J’oppose une résistance à l’aseptisation de l’image (pollution visuelle,  selfies…) en cherchant à réincarner la face.

« comme si la satiété du faux nous avait fait passer la faim du vrai », souligne l’écrivain François Esperet.

Je lutte contre la dilution de l’individu dans notre société globale, mondiale, collective.

Je voudrais peindre tous les visages que je croise, en les peignant, je me les approprie, je les absorbe et je suis tranquillisée, ils ne disparaitront plus.

Dans ma peinture, je cherche une puissance vitale, celle de l’essence de vie du modèle si changeante, construite par ses souvenirs, ses expériences, son présent et son passé et surement aussi son avenir. Je cherche dans le même temps en moi une puissance formelle à la hauteur de l’enjeu, une énergie, une adrénaline qui me permettra par une force gestuelle et des audaces de couleurs de traduire cette tension intérieure qui fait face à une certaine torpeur d’être.

Je me situe entre expressionisme et réalisme classique ;  j’oppose un monde apparemment calme et suspendu à une tension tant intérieure du modèle que d’une gestuelle parfois brutale, un refus d’adoucir, de mêler les pigments et les traces du pinceau.

Mes inspirations : les portraits du Fayoum, Egon schiele, Frida Khalo, Van Gogh, Anselm Kiefer, Picasso, Manet, Giacometti.

 

A l’heure où l’IA invente des visages, je reviens vers Giacometti et Antonin Artaud avec détermination :

« Il [le personnage] est surtout une espèce de noyau de violence. C’est probable d’ailleurs. Il me semble assez plausible qu’il en soit ainsi du fait même qu’il puisse exister… du fait même qu’il existe, qu’il n’est pas broyé, écrasé, il me semble qu’il faut qu’il y ait une force qui le maintienne. » Giacometti Alberto, « Entretien avec Georges Charbonnier », in Écrits, op. cit., p. 245.  

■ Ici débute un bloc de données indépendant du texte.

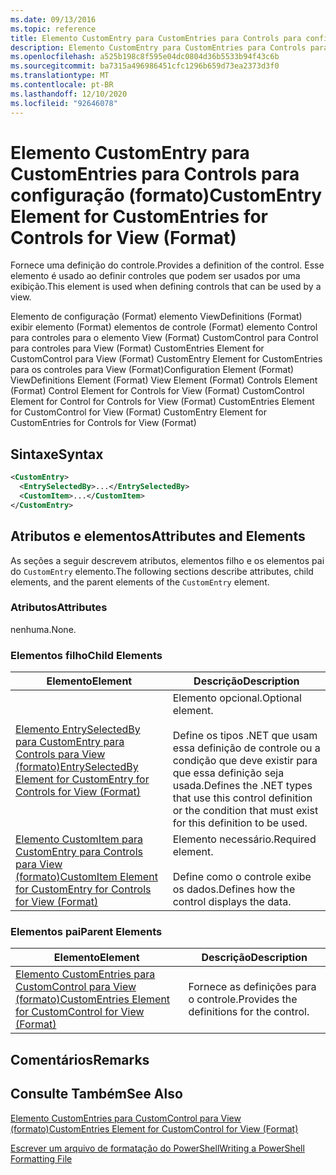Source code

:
 ```yaml
---
ms.date: 09/13/2016
ms.topic: reference
title: Elemento CustomEntry para CustomEntries para Controls para configuração (formato)
description: Elemento CustomEntry para CustomEntries para Controls para configuração (formato)
ms.openlocfilehash: a525b198c8f595e04dc0804d36b5533b94f43c6b
ms.sourcegitcommit: ba7315a496986451cfc1296b659d73ea2373d3f0
ms.translationtype: MT
ms.contentlocale: pt-BR
ms.lasthandoff: 12/10/2020
ms.locfileid: "92646078"
---
```

# <a name="customentry-element-for-customentries-for-controls-for-view-format"></a><span data-ttu-id="2355d-103">Elemento CustomEntry para CustomEntries para Controls para configuração (formato)</span><span class="sxs-lookup"><span data-stu-id="2355d-103">CustomEntry Element for CustomEntries for Controls for View (Format)</span></span>

<span data-ttu-id="2355d-104">Fornece uma definição do controle.</span><span class="sxs-lookup"><span data-stu-id="2355d-104">Provides a definition of the control.</span></span> <span data-ttu-id="2355d-105">Esse elemento é usado ao definir controles que podem ser usados por uma exibição.</span><span class="sxs-lookup"><span data-stu-id="2355d-105">This element is used when defining controls that can be used by a view.</span></span>

<span data-ttu-id="2355d-106">Elemento de configuração (Format) elemento ViewDefinitions (Format) exibir elemento (Format) elementos de controle (Format) elemento Control para controles para o elemento View (Format) CustomControl para Control para controles para View (Format) CustomEntries Element for CustomControl para View (Format) CustomEntry Element for CustomEntries para os controles para View (Format)</span><span class="sxs-lookup"><span data-stu-id="2355d-106">Configuration Element (Format) ViewDefinitions Element (Format) View Element (Format) Controls Element (Format) Control Element for Controls for View (Format) CustomControl Element for Control for Controls for View (Format) CustomEntries Element for CustomControl for View (Format) CustomEntry Element for CustomEntries for Controls for View (Format)</span></span>

## <a name="syntax"></a><span data-ttu-id="2355d-107">Sintaxe</span><span class="sxs-lookup"><span data-stu-id="2355d-107">Syntax</span></span>

```xml
<CustomEntry>
  <EntrySelectedBy>...</EntrySelectedBy>
  <CustomItem>...</CustomItem>
</CustomEntry>
```

## <a name="attributes-and-elements"></a><span data-ttu-id="2355d-108">Atributos e elementos</span><span class="sxs-lookup"><span data-stu-id="2355d-108">Attributes and Elements</span></span>

<span data-ttu-id="2355d-109">As seções a seguir descrevem atributos, elementos filho e os elementos pai do `CustomEntry` elemento.</span><span class="sxs-lookup"><span data-stu-id="2355d-109">The following sections describe attributes, child elements, and the parent elements of the `CustomEntry` element.</span></span>

### <a name="attributes"></a><span data-ttu-id="2355d-110">Atributos</span><span class="sxs-lookup"><span data-stu-id="2355d-110">Attributes</span></span>

<span data-ttu-id="2355d-111">nenhuma.</span><span class="sxs-lookup"><span data-stu-id="2355d-111">None.</span></span>

### <a name="child-elements"></a><span data-ttu-id="2355d-112">Elementos filho</span><span class="sxs-lookup"><span data-stu-id="2355d-112">Child Elements</span></span>

|<span data-ttu-id="2355d-113">Elemento</span><span class="sxs-lookup"><span data-stu-id="2355d-113">Element</span></span>|<span data-ttu-id="2355d-114">Descrição</span><span class="sxs-lookup"><span data-stu-id="2355d-114">Description</span></span>|
|-------------|-----------------|
|[<span data-ttu-id="2355d-115">Elemento EntrySelectedBy para CustomEntry para Controls para View (formato)</span><span class="sxs-lookup"><span data-stu-id="2355d-115">EntrySelectedBy Element for CustomEntry for Controls for View (Format)</span></span>](./entryselectedby-element-for-customentry-for-controls-for-view-format.md)|<span data-ttu-id="2355d-116">Elemento opcional.</span><span class="sxs-lookup"><span data-stu-id="2355d-116">Optional element.</span></span><br /><br /> <span data-ttu-id="2355d-117">Define os tipos .NET que usam essa definição de controle ou a condição que deve existir para que essa definição seja usada.</span><span class="sxs-lookup"><span data-stu-id="2355d-117">Defines the .NET types that use this control definition or the condition that must exist for this definition to be used.</span></span>|
|[<span data-ttu-id="2355d-118">Elemento CustomItem para CustomEntry para Controls para View (formato)</span><span class="sxs-lookup"><span data-stu-id="2355d-118">CustomItem Element for CustomEntry for Controls for View (Format)</span></span>](./customitem-element-for-customentry-for-controls-for-view-format.md)|<span data-ttu-id="2355d-119">Elemento necessário.</span><span class="sxs-lookup"><span data-stu-id="2355d-119">Required element.</span></span><br /><br /> <span data-ttu-id="2355d-120">Define como o controle exibe os dados.</span><span class="sxs-lookup"><span data-stu-id="2355d-120">Defines how the control displays the data.</span></span>|

### <a name="parent-elements"></a><span data-ttu-id="2355d-121">Elementos pai</span><span class="sxs-lookup"><span data-stu-id="2355d-121">Parent Elements</span></span>

|<span data-ttu-id="2355d-122">Elemento</span><span class="sxs-lookup"><span data-stu-id="2355d-122">Element</span></span>|<span data-ttu-id="2355d-123">Descrição</span><span class="sxs-lookup"><span data-stu-id="2355d-123">Description</span></span>|
|-------------|-----------------|
|[<span data-ttu-id="2355d-124">Elemento CustomEntries para CustomControl para View (formato)</span><span class="sxs-lookup"><span data-stu-id="2355d-124">CustomEntries Element for CustomControl for View (Format)</span></span>](./customentries-element-for-customcontrol-for-view-format.md)|<span data-ttu-id="2355d-125">Fornece as definições para o controle.</span><span class="sxs-lookup"><span data-stu-id="2355d-125">Provides the definitions for the control.</span></span>|

## <a name="remarks"></a><span data-ttu-id="2355d-126">Comentários</span><span class="sxs-lookup"><span data-stu-id="2355d-126">Remarks</span></span>

## <a name="see-also"></a><span data-ttu-id="2355d-127">Consulte Também</span><span class="sxs-lookup"><span data-stu-id="2355d-127">See Also</span></span>

[<span data-ttu-id="2355d-128">Elemento CustomEntries para CustomControl para View (formato)</span><span class="sxs-lookup"><span data-stu-id="2355d-128">CustomEntries Element for CustomControl for View (Format)</span></span>](./customentries-element-for-customcontrol-for-view-format.md)

[<span data-ttu-id="2355d-129">Escrever um arquivo de formatação do PowerShell</span><span class="sxs-lookup"><span data-stu-id="2355d-129">Writing a PowerShell Formatting File</span></span>](./writing-a-powershell-formatting-file.md)
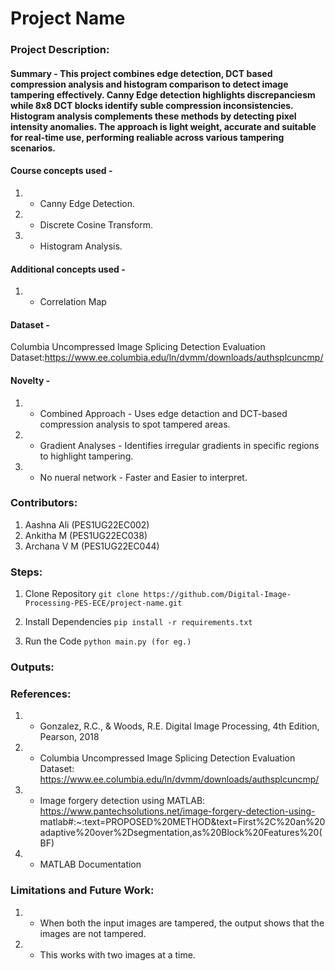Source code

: # Project Name

### Project Description:
#### Summary - This project combines edge detection, DCT based compression analysis and histogram comparison to detect image tampering effectively. Canny Edge detection highlights discrepanciesm while 8x8 DCT blocks identify suble compression inconsistencies. Histogram analysis complements these methods by detecting pixel intensity anomalies. The approach is light weight, accurate and suitable for real-time use, performing realiable across various tampering scenarios.

#### Course concepts used - 
1. - Canny Edge Detection.
2. - Discrete Cosine Transform.
3. - Histogram Analysis. 
   
#### Additional concepts used -
1. - Correlation Map
   
#### Dataset - 
Columbia Uncompressed Image Splicing Detection Evaluation Dataset:https://www.ee.columbia.edu/ln/dvmm/downloads/authsplcuncmp/

#### Novelty - 
1. - Combined Approach - Uses edge detaction and DCT-based compression analysis to spot tampered areas.
2. - Gradient Analyses - Identifies irregular gradients in specific regions to highlight tampering.
3. - No nueral network - Faster and Easier to interpret.
   
### Contributors:
1. Aashna Ali (PES1UG22EC002)
2. Ankitha M (PES1UG22EC038)
3. Archana V M (PES1UG22EC044)

### Steps:
1. Clone Repository
```git clone https://github.com/Digital-Image-Processing-PES-ECE/project-name.git ```

2. Install Dependencies
```pip install -r requirements.txt```

3. Run the Code
```python main.py (for eg.)```

### Outputs:


### References:
1. - Gonzalez, R.C., & Woods, R.E.
     Digital Image Processing, 4th Edition, Pearson, 2018
2. - Columbia Uncompressed Image Splicing Detection Evaluation Dataset: https://www.ee.columbia.edu/ln/dvmm/downloads/authsplcuncmp/
3. - Image forgery detection using MATLAB: https://www.pantechsolutions.net/image-forgery-detection-using-           matlab#:~:text=PROPOSED%20METHOD&text=First%2C%20an%20adaptive%20over%2Dsegmentation,as%20Block%20Features%20(BF)
4. - MATLAB Documentation

   
### Limitations and Future Work: 
1. - When both the input images are tampered, the output shows that the images are not tampered.
2. - This works with two images at a time.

 « Le visage humain, nous dit Artaud, n’a pas encore trouvé sa face […] c’est au peintre à la lui donner ». 

À Propos de Caroline Peter

De formation littéraire et marketing (Hypokhâgne, Paris IX Dauphine), j’ai travaillé plusieurs années dans l’univers de l’entreprise avant de me tourner entièrement vers la peinture en 2006. Après avoir été diplômée de l’Ecole des Beaux Arts de Versailles en 2010 (section peinture), je travaille essentiellement d'après modèle aux Beaux Arts de Paris ainsi qu'à l’académie de la Grande Chaumière.